**Excerpted data:**
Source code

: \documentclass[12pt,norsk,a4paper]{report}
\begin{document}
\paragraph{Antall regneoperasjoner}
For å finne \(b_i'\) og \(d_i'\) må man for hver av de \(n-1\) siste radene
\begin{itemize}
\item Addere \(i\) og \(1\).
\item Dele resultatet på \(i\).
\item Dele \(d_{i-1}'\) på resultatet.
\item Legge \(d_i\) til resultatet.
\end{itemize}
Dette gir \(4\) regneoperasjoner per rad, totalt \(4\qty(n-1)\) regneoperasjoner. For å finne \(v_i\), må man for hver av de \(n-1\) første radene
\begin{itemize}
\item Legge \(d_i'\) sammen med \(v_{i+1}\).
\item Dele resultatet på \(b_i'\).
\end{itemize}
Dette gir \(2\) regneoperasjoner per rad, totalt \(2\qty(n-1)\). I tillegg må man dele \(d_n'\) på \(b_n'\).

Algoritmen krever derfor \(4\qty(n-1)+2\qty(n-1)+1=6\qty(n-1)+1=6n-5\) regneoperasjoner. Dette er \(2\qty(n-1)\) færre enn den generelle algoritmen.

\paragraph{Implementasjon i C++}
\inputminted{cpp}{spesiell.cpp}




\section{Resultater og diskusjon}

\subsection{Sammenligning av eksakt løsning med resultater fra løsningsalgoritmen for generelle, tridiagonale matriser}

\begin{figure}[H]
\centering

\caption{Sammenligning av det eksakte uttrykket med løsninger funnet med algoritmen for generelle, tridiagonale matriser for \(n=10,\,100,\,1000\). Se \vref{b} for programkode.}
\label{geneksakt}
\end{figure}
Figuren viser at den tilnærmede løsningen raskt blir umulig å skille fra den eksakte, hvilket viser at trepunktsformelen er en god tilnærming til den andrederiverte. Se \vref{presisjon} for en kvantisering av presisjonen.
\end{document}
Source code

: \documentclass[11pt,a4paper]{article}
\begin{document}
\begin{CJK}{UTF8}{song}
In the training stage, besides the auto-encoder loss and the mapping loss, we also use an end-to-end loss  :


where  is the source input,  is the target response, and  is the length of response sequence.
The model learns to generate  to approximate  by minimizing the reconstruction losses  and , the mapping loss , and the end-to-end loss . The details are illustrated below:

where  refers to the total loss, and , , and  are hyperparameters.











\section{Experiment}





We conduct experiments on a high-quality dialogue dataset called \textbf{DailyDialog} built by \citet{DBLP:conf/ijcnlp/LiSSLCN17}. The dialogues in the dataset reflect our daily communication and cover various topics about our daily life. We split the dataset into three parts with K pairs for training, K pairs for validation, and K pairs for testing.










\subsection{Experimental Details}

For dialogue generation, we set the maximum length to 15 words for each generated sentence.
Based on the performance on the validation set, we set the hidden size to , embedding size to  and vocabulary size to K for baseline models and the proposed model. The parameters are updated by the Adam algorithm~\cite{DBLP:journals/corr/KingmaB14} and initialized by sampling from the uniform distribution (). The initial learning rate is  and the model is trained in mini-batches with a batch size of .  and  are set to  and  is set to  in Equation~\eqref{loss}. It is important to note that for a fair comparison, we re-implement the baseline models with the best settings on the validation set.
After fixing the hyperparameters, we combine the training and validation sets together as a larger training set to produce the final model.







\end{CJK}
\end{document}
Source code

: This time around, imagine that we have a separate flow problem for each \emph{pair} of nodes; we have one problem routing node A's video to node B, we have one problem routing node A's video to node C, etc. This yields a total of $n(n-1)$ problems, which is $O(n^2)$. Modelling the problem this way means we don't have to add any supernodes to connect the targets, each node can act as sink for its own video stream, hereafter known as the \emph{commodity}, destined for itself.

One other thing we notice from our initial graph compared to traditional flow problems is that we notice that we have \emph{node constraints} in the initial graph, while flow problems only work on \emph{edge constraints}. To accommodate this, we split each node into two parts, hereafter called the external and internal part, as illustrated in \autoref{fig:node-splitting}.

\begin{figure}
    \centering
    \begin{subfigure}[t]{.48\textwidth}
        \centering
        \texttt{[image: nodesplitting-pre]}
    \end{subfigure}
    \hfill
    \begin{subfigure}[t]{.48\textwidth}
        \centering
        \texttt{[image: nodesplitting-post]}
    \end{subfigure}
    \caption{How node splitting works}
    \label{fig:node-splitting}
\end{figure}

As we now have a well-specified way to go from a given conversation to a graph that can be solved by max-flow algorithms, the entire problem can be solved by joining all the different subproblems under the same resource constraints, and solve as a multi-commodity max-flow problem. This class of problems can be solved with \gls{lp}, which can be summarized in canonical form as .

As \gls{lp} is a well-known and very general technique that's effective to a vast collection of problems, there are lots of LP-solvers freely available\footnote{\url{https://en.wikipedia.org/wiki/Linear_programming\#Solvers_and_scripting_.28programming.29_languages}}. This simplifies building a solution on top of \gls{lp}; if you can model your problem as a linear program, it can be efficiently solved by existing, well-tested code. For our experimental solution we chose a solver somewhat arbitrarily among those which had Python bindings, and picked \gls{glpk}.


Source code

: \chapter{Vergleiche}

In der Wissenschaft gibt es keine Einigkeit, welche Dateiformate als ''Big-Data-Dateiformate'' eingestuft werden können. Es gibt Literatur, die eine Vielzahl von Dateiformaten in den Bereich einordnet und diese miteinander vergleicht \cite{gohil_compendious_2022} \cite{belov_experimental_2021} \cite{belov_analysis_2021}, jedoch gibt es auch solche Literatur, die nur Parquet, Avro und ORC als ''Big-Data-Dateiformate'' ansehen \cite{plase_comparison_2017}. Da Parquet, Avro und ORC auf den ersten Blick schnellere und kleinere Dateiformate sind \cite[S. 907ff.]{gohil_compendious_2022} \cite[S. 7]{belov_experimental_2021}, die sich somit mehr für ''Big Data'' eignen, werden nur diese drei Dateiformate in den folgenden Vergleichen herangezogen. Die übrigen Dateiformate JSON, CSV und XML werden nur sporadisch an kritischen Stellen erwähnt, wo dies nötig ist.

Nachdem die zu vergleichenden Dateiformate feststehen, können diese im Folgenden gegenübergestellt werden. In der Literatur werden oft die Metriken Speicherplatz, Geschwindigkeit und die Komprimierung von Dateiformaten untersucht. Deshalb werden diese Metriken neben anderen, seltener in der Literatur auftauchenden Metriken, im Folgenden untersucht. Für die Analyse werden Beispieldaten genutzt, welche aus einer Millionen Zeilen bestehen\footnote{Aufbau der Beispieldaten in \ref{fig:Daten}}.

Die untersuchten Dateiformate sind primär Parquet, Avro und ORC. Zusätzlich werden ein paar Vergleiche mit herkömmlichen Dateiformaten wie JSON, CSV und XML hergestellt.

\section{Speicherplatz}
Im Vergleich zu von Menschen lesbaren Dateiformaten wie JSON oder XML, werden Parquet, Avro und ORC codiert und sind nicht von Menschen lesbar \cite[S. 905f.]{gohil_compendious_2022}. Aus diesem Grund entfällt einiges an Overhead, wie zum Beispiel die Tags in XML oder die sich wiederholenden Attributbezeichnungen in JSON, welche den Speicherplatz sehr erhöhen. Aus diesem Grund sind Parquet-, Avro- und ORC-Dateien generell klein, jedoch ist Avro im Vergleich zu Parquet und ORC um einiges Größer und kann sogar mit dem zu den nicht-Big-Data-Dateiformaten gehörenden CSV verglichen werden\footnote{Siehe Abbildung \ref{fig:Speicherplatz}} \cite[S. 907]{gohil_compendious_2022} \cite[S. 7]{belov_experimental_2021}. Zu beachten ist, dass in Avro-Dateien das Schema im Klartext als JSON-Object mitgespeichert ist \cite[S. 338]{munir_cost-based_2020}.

**Work instructions:** Your task is to give the records above again, exactly.

**Task result:**
Source code

: \documentclass[12pt,norsk,a4paper]{report}
\begin{document}
\paragraph{Antall regneoperasjoner}
For å finne \(b_i'\) og \(d_i'\) må man for hver av de \(n-1\) siste radene
\begin{itemize}
\item Addere \(i\) og \(1\).
\item Dele resultatet på \(i\).
\item Dele \(d_{i-1}'\) på resultatet.
\item Legge \(d_i\) til resultatet.
\end{itemize}
Dette gir \(4\) regneoperasjoner per rad, totalt \(4\qty(n-1)\) regneoperasjoner. For å finne \(v_i\), må man for hver av de \(n-1\) første radene
\begin{itemize}
\item Legge \(d_i'\) sammen med \(v_{i+1}\).
\item Dele resultatet på \(b_i'\).
\end{itemize}
Dette gir \(2\) regneoperasjoner per rad, totalt \(2\qty(n-1)\). I tillegg må man dele \(d_n'\) på \(b_n'\).

Algoritmen krever derfor \(4\qty(n-1)+2\qty(n-1)+1=6\qty(n-1)+1=6n-5\) regneoperasjoner. Dette er \(2\qty(n-1)\) færre enn den generelle algoritmen.

\paragraph{Implementasjon i C++}
\inputminted{cpp}{spesiell.cpp}




\section{Resultater og diskusjon}

\subsection{Sammenligning av eksakt løsning med resultater fra løsningsalgoritmen for generelle, tridiagonale matriser}

\begin{figure}[H]
\centering

\caption{Sammenligning av det eksakte uttrykket med løsninger funnet med algoritmen for generelle, tridiagonale matriser for \(n=10,\,100,\,1000\). Se \vref{b} for programkode.}
\label{geneksakt}
\end{figure}
Figuren viser at den tilnærmede løsningen raskt blir umulig å skille fra den eksakte, hvilket viser at trepunktsformelen er en god tilnærming til den andrederiverte. Se \vref{presisjon} for en kvantisering av presisjonen.
\end{document}
Source code

: \documentclass[11pt,a4paper]{article}
\begin{document}
\begin{CJK}{UTF8}{song}
In the training stage, besides the auto-encoder loss and the mapping loss, we also use an end-to-end loss  :


where  is the source input,  is the target response, and  is the length of response sequence.
The model learns to generate  to approximate  by minimizing the reconstruction losses  and , the mapping loss , and the end-to-end loss . The details are illustrated below:

where  refers to the total loss, and , , and  are hyperparameters.











\section{Experiment}





We conduct experiments on a high-quality dialogue dataset called \textbf{DailyDialog} built by \citet{DBLP:conf/ijcnlp/LiSSLCN17}. The dialogues in the dataset reflect our daily communication and cover various topics about our daily life. We split the dataset into three parts with K pairs for training, K pairs for validation, and K pairs for testing.










\subsection{Experimental Details}

For dialogue generation, we set the maximum length to 15 words for each generated sentence.
Based on the performance on the validation set, we set the hidden size to , embedding size to  and vocabulary size to K for baseline models and the proposed model. The parameters are updated by the Adam algorithm~\cite{DBLP:journals/corr/KingmaB14} and initialized by sampling from the uniform distribution (). The initial learning rate is  and the model is trained in mini-batches with a batch size of .  and  are set to  and  is set to  in Equation~\eqref{loss}. It is important to note that for a fair comparison, we re-implement the baseline models with the best settings on the validation set.
After fixing the hyperparameters, we combine the training and validation sets together as a larger training set to produce the final model.







\end{CJK}
\end{document}
Source code

: This time around, imagine that we have a separate flow problem for each \emph{pair} of nodes; we have one problem routing node A's video to node B, we have one problem routing node A's video to node C, etc. This yields a total of $n(n-1)$ problems, which is $O(n^2)$. Modelling the problem this way means we don't have to add any supernodes to connect the targets, each node can act as sink for its own video stream, hereafter known as the \emph{commodity}, destined for itself.

One other thing we notice from our initial graph compared to traditional flow problems is that we notice that we have \emph{node constraints} in the initial graph, while flow problems only work on \emph{edge constraints}. To accommodate this, we split each node into two parts, hereafter called the external and internal part, as illustrated in \autoref{fig:node-splitting}.

\begin{figure}
    \centering
    \begin{subfigure}[t]{.48\textwidth}
        \centering
        \texttt{[image: nodesplitting-pre]}
    \end{subfigure}
    \hfill
    \begin{subfigure}[t]{.48\textwidth}
        \centering
        \texttt{[image: nodesplitting-post]}
    \end{subfigure}
    \caption{How node splitting works}
    \label{fig:node-splitting}
\end{figure}

As we now have a well-specified way to go from a given conversation to a graph that can be solved by max-flow algorithms, the entire problem can be solved by joining all the different subproblems under the same resource constraints, and solve as a multi-commodity max-flow problem. This class of problems can be solved with \gls{lp}, which can be summarized in canonical form as .

As \gls{lp} is a well-known and very general technique that's effective to a vast collection of problems, there are lots of LP-solvers freely available\footnote{\url{https://en.wikipedia.org/wiki/Linear_programming\#Solvers_and_scripting_.28programming.29_languages}}. This simplifies building a solution on top of \gls{lp}; if you can model your problem as a linear program, it can be efficiently solved by existing, well-tested code. For our experimental solution we chose a solver somewhat arbitrarily among those which had Python bindings, and picked \gls{glpk}.


Source code

: \chapter{Vergleiche}

In der Wissenschaft gibt es keine Einigkeit, welche Dateiformate als ''Big-Data-Dateiformate'' eingestuft werden können. Es gibt Literatur, die eine Vielzahl von Dateiformaten in den Bereich einordnet und diese miteinander vergleicht \cite{gohil_compendious_2022} \cite{belov_experimental_2021} \cite{belov_analysis_2021}, jedoch gibt es auch solche Literatur, die nur Parquet, Avro und ORC als ''Big-Data-Dateiformate'' ansehen \cite{plase_comparison_2017}. Da Parquet, Avro und ORC auf den ersten Blick schnellere und kleinere Dateiformate sind \cite[S. 907ff.]{gohil_compendious_2022} \cite[S. 7]{belov_experimental_2021}, die sich somit mehr für ''Big Data'' eignen, werden nur diese drei Dateiformate in den folgenden Vergleichen herangezogen. Die übrigen Dateiformate JSON, CSV und XML werden nur sporadisch an kritischen Stellen erwähnt, wo dies nötig ist.

Nachdem die zu vergleichenden Dateiformate feststehen, können diese im Folgenden gegenübergestellt werden. In der Literatur werden oft die Metriken Speicherplatz, Geschwindigkeit und die Komprimierung von Dateiformaten untersucht. Deshalb werden diese Metriken neben anderen, seltener in der Literatur auftauchenden Metriken, im Folgenden untersucht. Für die Analyse werden Beispieldaten genutzt, welche aus einer Millionen Zeilen bestehen\footnote{Aufbau der Beispieldaten in \ref{fig:Daten}}.

Die untersuchten Dateiformate sind primär Parquet, Avro und ORC. Zusätzlich werden ein paar Vergleiche mit herkömmlichen Dateiformaten wie JSON, CSV und XML hergestellt.

\section{Speicherplatz}
Im Vergleich zu von Menschen lesbaren Dateiformaten wie JSON oder XML, werden Parquet, Avro und ORC codiert und sind nicht von Menschen lesbar \cite[S. 905f.]{gohil_compendious_2022}. Aus diesem Grund entfällt einiges an Overhead, wie zum Beispiel die Tags in XML oder die sich wiederholenden Attributbezeichnungen in JSON, welche den Speicherplatz sehr erhöhen. Aus diesem Grund sind Parquet-, Avro- und ORC-Dateien generell klein, jedoch ist Avro im Vergleich zu Parquet und ORC um einiges Größer und kann sogar mit dem zu den nicht-Big-Data-Dateiformaten gehörenden CSV verglichen werden\footnote{Siehe Abbildung \ref{fig:Speicherplatz}} \cite[S. 907]{gohil_compendious_2022} \cite[S. 7]{belov_experimental_2021}. Zu beachten ist, dass in Avro-Dateien das Schema im Klartext als JSON-Object mitgespeichert ist \cite[S. 338]{munir_cost-based_2020}.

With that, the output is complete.